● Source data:

□ □ □

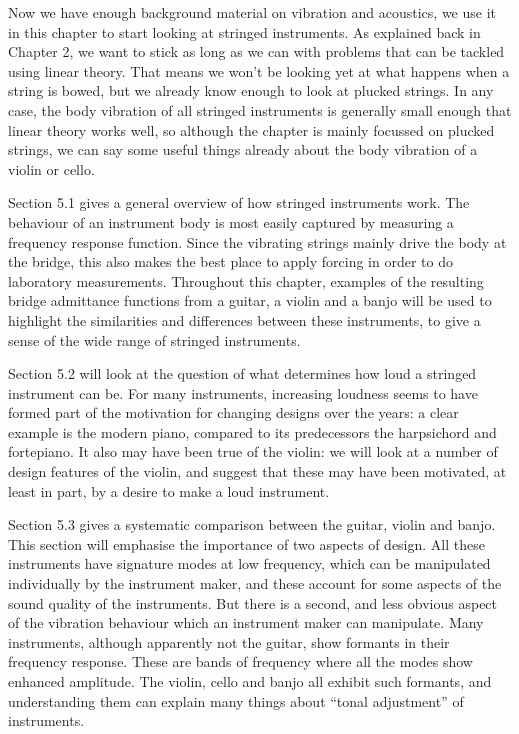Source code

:  Now we have enough background material on vibration and acoustics, we use it 
  in this chapter to start looking at stringed instruments. As explained back 
  in Chapter 2, we want to stick as long as we can with problems that can be 
  tackled using linear theory. That means we won't be looking yet at what 
  happens when a string is bowed, but we already know enough to look at plucked 
  strings. In any case, the body vibration of all stringed instruments is 
  generally small enough that linear theory works well, so although the chapter 
  is mainly focussed on plucked strings, we can say some useful things already 
  about the body vibration of a violin or cello. 

  Section 5.1 gives a general overview of how stringed instruments work. The 
  behaviour of an instrument body is most easily captured by measuring a 
  frequency response function. Since the vibrating strings mainly drive the 
  body at the bridge, this also makes the best place to apply forcing in order 
  to do laboratory measurements. Throughout this chapter, examples of the 
  resulting bridge admittance functions from a guitar, a violin and a banjo 
  will be used to highlight the similarities and differences between these 
  instruments, to give a sense of the wide range of stringed instruments. 

  Section 5.2 will look at the question of what determines how loud a stringed 
  instrument can be. For many instruments, increasing loudness seems to have 
  formed part of the motivation for changing designs over the years: a clear 
  example is the modern piano, compared to its predecessors the harpsichord and 
  fortepiano. It also may have been true of the violin: we will look at a 
  number of design features of the violin, and suggest that these may have been 
  motivated, at least in part, by a desire to make a loud instrument. 

  Section 5.3 gives a systematic comparison between the guitar, violin and 
  banjo. This section will emphasise the importance of two aspects of design. 
  All these instruments have signature modes at low frequency, which can be 
  manipulated individually by the instrument maker, and these account for some 
  aspects of the sound quality of the instruments. But there is a second, and 
  less obvious aspect of the vibration behaviour which an instrument maker can 
  manipulate. Many instruments, although apparently not the guitar, show 
  formants in their frequency response. These are bands of frequency where all 
  the modes show enhanced amplitude. The violin, cello and banjo all exhibit 
  such formants, and understanding them can explain many things about ``tonal 
  adjustment'' of instruments.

□ □ □

● Try it:
Scan the entries for lines with the string "what". Report only how many there are.

● Task response:
2